Sun Dec 8th through Sat the 14th, 2019 at Vancouver Convention Center
Well motivated, well-executed demonstration of permutation based language modeling for both autoregressive and bidirectional purposes The permutation strategy is new and solves an important problem around the split between autoregressive and bidirectional models This is a complete work, but I would have liked more analysis demonstrating how the new methods change the model dynamics, attention patterns over memory and context, or some empirical attempt at explaining how the new methods create better representations. It is clear and well-organized Many are likely to rely on these ideas or similar ones. This does belong in the thread of literature that succeeds BERT. Update: Thank you for including the attentional analysis. If you have the opportunity to examine which tasks are affected most by transfer and can shed light on which examples are correct by XLNet and not by BERT, that might provide valuable insight into what these pretraining procedures are learning.

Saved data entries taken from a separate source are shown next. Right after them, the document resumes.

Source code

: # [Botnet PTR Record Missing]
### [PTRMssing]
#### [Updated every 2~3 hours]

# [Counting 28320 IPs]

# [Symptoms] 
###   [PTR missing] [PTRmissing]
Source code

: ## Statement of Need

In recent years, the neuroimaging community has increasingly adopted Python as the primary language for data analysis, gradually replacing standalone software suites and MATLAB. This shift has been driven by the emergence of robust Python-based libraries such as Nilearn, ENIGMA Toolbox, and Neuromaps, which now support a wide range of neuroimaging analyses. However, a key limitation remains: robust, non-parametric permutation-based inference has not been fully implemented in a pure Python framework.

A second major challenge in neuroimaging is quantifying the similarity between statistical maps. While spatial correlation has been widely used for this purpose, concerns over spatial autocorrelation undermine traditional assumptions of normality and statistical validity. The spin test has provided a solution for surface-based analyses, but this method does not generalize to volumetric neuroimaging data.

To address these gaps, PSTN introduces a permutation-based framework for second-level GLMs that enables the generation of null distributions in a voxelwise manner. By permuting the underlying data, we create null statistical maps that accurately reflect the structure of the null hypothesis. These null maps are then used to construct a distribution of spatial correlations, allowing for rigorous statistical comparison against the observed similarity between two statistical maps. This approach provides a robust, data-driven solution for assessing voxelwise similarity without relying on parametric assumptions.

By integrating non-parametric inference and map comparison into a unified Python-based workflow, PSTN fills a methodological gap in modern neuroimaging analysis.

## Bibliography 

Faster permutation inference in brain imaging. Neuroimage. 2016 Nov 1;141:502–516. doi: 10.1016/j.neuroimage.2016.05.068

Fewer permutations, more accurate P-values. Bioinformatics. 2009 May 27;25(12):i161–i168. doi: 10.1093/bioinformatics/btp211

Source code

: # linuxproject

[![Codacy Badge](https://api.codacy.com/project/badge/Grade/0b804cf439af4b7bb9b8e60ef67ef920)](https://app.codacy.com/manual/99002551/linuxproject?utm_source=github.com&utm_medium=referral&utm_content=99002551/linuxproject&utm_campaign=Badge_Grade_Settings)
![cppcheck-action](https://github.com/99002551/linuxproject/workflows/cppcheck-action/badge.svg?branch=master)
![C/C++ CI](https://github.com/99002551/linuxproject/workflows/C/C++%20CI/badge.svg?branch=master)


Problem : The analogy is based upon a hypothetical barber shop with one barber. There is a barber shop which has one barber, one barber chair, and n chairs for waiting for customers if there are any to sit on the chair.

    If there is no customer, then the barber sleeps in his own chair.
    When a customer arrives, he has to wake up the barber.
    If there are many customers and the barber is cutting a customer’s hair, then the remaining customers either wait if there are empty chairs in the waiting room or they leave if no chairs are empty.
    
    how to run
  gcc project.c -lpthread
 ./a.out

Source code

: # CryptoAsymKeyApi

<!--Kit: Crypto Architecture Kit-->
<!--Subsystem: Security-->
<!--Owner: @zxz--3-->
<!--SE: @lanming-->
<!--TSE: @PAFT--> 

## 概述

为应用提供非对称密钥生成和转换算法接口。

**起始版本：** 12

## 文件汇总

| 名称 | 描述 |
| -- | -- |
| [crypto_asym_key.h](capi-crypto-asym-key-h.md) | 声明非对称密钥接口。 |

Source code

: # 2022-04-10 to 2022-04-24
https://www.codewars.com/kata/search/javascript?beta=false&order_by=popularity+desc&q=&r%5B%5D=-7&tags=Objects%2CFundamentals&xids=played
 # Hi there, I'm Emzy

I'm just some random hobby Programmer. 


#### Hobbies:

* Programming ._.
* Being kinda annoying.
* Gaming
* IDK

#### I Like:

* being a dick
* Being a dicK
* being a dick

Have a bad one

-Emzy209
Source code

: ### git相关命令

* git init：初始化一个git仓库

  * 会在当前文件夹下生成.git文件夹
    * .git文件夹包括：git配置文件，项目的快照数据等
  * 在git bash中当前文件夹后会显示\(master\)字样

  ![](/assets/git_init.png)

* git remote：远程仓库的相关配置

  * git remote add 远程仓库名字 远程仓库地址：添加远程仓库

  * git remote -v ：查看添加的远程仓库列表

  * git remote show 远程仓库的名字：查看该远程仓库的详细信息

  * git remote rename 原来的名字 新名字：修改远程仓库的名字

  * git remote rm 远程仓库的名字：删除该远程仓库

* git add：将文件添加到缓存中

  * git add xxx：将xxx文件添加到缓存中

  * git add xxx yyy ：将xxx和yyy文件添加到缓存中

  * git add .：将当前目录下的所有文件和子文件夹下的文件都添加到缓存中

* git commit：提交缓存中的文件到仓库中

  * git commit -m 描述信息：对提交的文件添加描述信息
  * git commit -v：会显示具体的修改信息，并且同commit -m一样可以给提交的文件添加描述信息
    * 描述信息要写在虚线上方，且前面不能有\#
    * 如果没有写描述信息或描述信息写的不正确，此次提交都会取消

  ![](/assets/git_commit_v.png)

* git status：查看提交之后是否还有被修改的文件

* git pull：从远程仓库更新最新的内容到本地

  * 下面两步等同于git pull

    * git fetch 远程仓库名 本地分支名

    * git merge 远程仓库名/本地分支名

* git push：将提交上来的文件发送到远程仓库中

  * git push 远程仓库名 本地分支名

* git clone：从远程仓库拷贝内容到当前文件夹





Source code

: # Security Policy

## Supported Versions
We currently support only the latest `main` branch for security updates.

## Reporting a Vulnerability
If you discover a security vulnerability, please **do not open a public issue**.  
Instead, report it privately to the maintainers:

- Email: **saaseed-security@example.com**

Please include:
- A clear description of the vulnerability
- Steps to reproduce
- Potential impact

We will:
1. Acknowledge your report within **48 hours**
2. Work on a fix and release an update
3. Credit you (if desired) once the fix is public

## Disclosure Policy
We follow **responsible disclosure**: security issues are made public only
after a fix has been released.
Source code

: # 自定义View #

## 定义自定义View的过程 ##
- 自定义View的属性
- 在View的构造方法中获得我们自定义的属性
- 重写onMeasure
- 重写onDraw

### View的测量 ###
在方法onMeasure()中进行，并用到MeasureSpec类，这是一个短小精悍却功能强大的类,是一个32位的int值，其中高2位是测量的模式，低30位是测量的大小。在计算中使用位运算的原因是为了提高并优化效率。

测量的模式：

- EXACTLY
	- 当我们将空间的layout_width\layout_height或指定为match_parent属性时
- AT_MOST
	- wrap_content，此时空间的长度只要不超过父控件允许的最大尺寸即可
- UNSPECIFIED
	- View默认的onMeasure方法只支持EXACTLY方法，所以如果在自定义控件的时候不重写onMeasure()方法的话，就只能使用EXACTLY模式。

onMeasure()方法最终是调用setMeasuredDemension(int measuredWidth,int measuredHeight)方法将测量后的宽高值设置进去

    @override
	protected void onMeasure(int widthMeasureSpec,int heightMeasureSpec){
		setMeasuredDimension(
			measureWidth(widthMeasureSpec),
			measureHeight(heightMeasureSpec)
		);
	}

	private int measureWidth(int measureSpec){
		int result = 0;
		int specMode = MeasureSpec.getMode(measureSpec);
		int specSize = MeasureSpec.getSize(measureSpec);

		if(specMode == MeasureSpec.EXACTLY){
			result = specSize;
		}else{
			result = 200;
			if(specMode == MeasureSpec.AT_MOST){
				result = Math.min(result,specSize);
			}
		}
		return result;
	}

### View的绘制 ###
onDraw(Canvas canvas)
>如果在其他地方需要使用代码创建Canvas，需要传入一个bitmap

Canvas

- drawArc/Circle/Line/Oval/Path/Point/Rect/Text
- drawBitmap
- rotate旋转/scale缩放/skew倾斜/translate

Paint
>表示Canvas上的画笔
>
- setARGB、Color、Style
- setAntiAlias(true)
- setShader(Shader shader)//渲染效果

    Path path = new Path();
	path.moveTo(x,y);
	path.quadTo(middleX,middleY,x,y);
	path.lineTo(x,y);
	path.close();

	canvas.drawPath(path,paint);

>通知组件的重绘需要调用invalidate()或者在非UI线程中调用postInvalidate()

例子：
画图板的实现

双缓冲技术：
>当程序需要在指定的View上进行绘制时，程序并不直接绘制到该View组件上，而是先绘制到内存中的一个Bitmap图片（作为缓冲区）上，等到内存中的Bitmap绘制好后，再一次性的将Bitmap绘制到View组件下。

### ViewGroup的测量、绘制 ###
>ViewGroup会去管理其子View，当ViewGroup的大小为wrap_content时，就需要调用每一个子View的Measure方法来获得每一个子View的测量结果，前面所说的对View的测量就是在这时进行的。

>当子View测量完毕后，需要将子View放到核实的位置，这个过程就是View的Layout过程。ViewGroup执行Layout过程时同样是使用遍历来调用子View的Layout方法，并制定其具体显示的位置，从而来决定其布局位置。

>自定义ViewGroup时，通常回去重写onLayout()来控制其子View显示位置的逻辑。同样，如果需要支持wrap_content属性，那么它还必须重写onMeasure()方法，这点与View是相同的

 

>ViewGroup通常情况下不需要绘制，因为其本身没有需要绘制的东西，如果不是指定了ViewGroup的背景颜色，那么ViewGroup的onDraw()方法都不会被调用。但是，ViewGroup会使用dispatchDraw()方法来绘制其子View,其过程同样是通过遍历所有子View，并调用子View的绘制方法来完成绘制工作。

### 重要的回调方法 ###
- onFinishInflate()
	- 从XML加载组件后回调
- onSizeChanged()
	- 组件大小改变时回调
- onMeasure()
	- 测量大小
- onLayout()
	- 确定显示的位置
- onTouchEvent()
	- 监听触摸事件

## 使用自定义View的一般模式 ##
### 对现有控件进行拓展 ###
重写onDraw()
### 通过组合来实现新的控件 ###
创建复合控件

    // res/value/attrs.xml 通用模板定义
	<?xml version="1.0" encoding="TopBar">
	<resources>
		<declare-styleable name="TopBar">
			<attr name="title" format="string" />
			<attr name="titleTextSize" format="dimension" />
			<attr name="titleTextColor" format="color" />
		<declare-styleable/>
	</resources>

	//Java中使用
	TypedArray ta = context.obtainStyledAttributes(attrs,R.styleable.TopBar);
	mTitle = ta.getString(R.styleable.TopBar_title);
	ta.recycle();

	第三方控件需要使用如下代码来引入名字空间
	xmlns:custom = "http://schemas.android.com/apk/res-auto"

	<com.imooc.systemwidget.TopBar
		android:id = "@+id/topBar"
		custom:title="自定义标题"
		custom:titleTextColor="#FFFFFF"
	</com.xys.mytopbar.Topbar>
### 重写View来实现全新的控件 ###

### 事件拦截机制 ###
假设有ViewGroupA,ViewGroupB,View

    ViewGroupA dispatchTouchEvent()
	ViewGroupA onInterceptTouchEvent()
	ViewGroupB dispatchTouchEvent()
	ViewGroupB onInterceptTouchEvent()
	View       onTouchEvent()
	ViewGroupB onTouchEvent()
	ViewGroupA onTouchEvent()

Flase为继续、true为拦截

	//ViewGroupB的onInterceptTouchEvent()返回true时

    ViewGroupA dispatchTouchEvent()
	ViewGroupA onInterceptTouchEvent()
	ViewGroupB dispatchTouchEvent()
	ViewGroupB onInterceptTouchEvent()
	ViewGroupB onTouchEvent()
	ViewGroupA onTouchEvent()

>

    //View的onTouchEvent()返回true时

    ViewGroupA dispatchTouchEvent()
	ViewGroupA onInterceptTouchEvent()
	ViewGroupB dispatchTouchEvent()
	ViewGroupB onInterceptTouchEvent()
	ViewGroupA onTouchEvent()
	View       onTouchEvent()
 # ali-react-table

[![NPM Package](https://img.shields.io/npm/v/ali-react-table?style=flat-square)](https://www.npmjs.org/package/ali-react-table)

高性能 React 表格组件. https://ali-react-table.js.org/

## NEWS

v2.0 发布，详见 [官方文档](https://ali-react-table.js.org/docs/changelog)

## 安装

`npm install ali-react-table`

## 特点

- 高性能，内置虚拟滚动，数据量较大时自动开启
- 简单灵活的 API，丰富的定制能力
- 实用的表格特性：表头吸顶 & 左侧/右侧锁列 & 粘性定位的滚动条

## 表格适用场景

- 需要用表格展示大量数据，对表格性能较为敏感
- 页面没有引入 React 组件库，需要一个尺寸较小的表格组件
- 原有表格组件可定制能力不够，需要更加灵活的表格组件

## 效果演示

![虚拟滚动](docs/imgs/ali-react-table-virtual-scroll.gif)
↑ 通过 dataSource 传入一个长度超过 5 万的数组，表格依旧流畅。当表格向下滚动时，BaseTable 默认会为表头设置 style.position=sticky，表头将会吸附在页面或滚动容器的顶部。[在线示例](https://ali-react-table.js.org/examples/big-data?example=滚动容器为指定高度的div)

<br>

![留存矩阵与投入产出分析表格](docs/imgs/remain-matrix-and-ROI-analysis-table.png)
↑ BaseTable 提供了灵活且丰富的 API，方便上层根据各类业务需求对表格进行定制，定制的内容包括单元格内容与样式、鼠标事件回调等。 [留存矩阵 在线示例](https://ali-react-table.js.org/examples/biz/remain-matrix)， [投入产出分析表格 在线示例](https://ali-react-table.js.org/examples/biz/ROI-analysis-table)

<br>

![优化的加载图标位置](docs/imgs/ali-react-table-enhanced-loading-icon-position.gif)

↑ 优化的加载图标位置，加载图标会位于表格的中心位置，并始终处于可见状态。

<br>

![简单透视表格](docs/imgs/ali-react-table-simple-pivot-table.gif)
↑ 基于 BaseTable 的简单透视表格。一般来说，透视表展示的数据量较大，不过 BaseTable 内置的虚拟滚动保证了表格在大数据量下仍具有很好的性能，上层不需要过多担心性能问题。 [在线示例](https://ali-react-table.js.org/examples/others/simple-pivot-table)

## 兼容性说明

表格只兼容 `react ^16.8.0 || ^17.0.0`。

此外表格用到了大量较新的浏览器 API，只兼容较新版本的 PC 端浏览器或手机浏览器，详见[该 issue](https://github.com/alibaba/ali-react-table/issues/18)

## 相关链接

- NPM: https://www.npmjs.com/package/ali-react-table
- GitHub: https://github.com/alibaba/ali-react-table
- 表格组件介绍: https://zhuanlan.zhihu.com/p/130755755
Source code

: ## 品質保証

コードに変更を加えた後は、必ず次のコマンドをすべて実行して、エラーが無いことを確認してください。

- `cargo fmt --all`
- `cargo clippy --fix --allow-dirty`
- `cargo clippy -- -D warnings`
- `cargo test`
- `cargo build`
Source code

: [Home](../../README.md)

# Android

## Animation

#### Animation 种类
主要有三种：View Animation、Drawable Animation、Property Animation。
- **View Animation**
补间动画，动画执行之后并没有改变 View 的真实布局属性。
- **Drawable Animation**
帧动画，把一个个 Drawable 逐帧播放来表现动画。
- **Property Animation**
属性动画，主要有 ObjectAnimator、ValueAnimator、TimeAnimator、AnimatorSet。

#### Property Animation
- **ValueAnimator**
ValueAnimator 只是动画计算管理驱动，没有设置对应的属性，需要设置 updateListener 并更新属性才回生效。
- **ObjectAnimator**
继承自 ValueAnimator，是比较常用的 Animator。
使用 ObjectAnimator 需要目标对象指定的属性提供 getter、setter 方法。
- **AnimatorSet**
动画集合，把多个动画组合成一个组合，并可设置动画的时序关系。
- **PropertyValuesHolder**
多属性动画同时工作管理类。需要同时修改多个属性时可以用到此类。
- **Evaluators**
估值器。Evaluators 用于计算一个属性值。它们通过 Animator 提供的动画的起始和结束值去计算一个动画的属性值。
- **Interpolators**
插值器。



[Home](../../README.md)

The paper proposes a clever solution to bridge the gap between training and fine-tuning a language model (i.e. BERT with masked LM objective). The proposed permutation LM allows the model to look at both left and right context, which has been shown to be beneficial for downstream NLP tasks. To achive this, the paper proposed two-stream self-attention, in which one self-attention layer prevent the current word attend to itself (thus makes optimization become trivial, the model just learn to copy). The authors evaluate their model on downstream NLP tasks including some challenging tasks such as RACE M/H, Yelp-5, SQuaD 2.0. In all experiments, XLNet is fairly compared with BERT (Large and Base) and the results show that XLNet performs better than BERT on downstream tasks. The paper is well-written and easy to follow.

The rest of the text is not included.